■ Problem details
Among the lines below, take the one holding "### New Selectors", the one holding "##### :checked, :disabled, :enabled, :required, and", and all lines between them. Set them down exactly.

■ Data to examine
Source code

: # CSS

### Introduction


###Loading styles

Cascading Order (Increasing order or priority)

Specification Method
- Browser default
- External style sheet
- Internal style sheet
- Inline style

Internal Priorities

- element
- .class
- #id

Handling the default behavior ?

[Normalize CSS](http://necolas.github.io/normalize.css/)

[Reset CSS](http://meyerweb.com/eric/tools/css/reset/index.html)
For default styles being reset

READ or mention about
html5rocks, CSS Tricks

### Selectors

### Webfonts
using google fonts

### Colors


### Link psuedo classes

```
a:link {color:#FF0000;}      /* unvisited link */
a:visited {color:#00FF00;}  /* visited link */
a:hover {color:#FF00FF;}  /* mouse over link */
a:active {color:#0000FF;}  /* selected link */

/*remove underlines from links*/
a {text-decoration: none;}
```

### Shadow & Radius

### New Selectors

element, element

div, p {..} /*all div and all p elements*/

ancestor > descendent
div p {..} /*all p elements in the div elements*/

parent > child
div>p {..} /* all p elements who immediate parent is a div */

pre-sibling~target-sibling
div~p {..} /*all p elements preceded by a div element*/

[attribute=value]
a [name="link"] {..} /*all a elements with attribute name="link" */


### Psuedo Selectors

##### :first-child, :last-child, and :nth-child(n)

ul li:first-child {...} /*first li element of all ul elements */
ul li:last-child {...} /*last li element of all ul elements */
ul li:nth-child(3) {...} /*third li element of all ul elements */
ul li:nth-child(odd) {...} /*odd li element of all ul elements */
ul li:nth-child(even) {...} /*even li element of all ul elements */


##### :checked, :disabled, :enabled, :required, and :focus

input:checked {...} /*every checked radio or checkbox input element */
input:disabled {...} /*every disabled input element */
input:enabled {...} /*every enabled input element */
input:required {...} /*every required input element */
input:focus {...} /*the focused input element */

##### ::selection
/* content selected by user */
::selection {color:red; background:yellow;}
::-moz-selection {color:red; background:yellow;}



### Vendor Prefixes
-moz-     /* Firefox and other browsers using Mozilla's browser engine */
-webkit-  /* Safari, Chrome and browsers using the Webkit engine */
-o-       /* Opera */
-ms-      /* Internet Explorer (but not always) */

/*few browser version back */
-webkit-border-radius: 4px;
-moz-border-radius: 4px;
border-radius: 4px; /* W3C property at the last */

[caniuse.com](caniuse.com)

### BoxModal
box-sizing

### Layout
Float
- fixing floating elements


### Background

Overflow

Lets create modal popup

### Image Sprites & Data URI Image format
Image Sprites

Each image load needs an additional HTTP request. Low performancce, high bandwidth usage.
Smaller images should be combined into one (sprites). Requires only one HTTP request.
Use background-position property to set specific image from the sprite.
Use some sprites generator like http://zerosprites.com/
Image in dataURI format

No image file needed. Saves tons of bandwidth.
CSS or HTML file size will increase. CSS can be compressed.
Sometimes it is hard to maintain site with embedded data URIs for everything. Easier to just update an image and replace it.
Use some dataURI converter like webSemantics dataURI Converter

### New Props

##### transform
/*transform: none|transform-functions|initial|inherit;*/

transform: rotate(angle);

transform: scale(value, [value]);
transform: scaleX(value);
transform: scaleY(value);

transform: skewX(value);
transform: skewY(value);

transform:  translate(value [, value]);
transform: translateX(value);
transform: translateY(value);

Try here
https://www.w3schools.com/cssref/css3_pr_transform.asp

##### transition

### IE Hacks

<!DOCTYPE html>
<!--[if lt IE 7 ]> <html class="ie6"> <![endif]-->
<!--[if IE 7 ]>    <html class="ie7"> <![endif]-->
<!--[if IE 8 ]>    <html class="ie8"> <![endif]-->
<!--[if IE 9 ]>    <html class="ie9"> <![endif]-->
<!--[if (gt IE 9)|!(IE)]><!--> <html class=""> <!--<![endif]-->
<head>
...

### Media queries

■ Solution below
### New Selectors

element, element

div, p {..} /*all div and all p elements*/

ancestor > descendent
div p {..} /*all p elements in the div elements*/

parent > child
div>p {..} /* all p elements who immediate parent is a div */

pre-sibling~target-sibling
div~p {..} /*all p elements preceded by a div element*/

[attribute=value]
a [name="link"] {..} /*all a elements with attribute name="link" */


### Psuedo Selectors

##### :first-child, :last-child, and :nth-child(n)

ul li:first-child {...} /*first li element of all ul elements */
ul li:last-child {...} /*last li element of all ul elements */
ul li:nth-child(3) {...} /*third li element of all ul elements */
ul li:nth-child(odd) {...} /*odd li element of all ul elements */
ul li:nth-child(even) {...} /*even li element of all ul elements */


##### :checked, :disabled, :enabled, :required, and :focus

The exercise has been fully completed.